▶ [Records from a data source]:

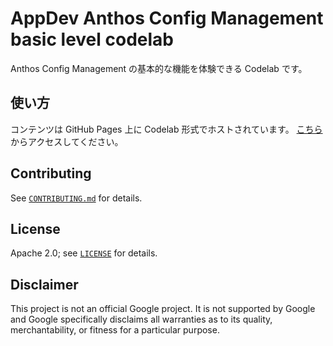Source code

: # AppDev Anthos Config Management basic level codelab

Anthos Config Management の基本的な機能を体験できる Codelab です。

## 使い方

コンテンツは GitHub Pages 上に Codelab 形式でホストされています。
[こちら](https://google-cloud-japan.github.io/appdev-anthos-config-management-basic-codelab/)からアクセスしてください。

## Contributing

See [`CONTRIBUTING.md`](CONTRIBUTING.md) for details.

## License

Apache 2.0; see [`LICENSE`](LICENSE) for details.

## Disclaimer
This project is not an official Google project. It is not supported by Google and Google specifically disclaims all warranties as to its quality, merchantability, or fitness for a particular purpose.
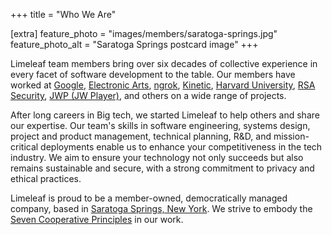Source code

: +++
title = "Who We Are"

[extra]
feature_photo = "images/members/saratoga-springs.jpg"
feature_photo_alt = "Saratoga Springs postcard image"
+++

Limeleaf team members bring over six decades of collective experience in every facet of software development to the table. Our members have worked at [Google][2], [Electronic Arts][3], [ngrok][4], [Kinetic][5], [Harvard University][6], [RSA Security][8], [JWP (JW Player)][7], and others on a wide range of projects.

After long careers in Big tech, we started Limeleaf to help others and share our expertise. Our team's skills in software engineering, systems design, project and product management, technical planning, R&D, and mission-critical deployments enable us to enhance your competitiveness in the tech industry. We aim to ensure your technology not only succeeds but also remains sustainable and secure, with a strong commitment to privacy and ethical practices.

Limeleaf is proud to be a member-owned, democratically managed company, based in [Saratoga Springs, New York][1]. We strive to embody the [Seven Cooperative Principles][9] in our work.

[1]: https://en.wikipedia.org/wiki/Saratoga_Springs,_New_York "Saratoga Springs Wikipedia page"
[2]: https://www.google.com/chrome "Google website"
[3]: https://ea.com "EA website"
[4]: https://ngrok.com "ngrok website"
[5]: https://wearekinetic.com "Kinetic website"
[6]: https://www.harvard.edu "Harvard website"
[7]: https://www.jwplayer.com "JW Player website"
[8]: https://rsa.com "RSA website"
[9]: https://uwcc.wisc.edu/about-co-ops/cooperative-principles/ "Seven Cooperative Principles page"

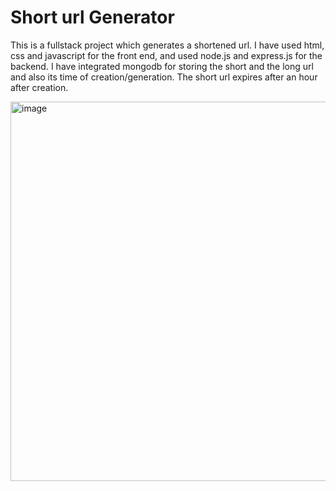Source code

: # Short url Generator

This is a fullstack project which generates a shortened url. I have used html, css and javascript for the front end, and used node.js and express.js for the backend.
I have integrated mongodb for storing the short and the long url and also its time of creation/generation. The short url expires after an hour after creation.

<img width="1084" height="607" alt="image" src="https://github.com/user-attachments/assets/e1197d2b-8d32-446b-aa2f-027a8f7b448a" />


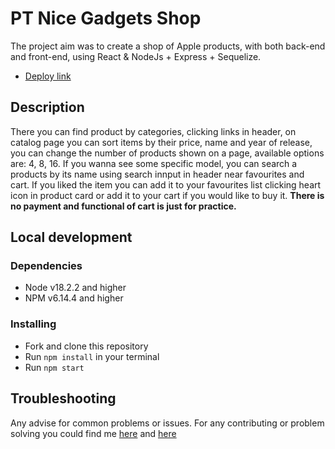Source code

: # PT Nice Gadgets Shop

The project aim was to create a shop of Apple products, with both back-end and front-end, using React & NodeJs + Express + Sequelize.
- [Deploy link](https://peppers-team.github.io/pt_product_catalog_fe/)

## Description

There you can find product by categories, clicking links in header, on catalog page you can sort items by their price, name and year of release, you can change the number of products shown on a page, available options are: 4, 8, 16. If you wanna see some specific model, you can search a products by its name using search innput in header near favourites and cart. If you liked the item you can add it to your favourites list clicking heart icon in product card or add it to your cart if you would like to buy it.
**There is no payment and functional of cart is just for practice.** 

## Local development

### Dependencies
* Node v18.2.2 and higher
* NPM v6.14.4 and higher



### Installing
* Fork and clone this repository
* Run `npm install` in your terminal
* Run `npm start`


## Troubleshooting

Any advise for common problems or issues.
For any contributing or problem solving you could find me [here](mailto:ivan.zayko.dev@gmail.com) and [here](https://t.me/daviinnchi)
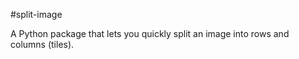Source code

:  #split-image


 A Python package that lets you quickly split an image into rows and columns (tiles).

▶ [EXERCISE]: Scan the records above. Return every line with "development" in it.

▶ [ANSWER SECTION]:
Limeleaf team members bring over six decades of collective experience in every facet of software development to the table. Our members have worked at [Google][2], [Electronic Arts][3], [ngrok][4], [Kinetic][5], [Harvard University][6], [RSA Security][8], [JWP (JW Player)][7], and others on a wide range of projects.
## Local development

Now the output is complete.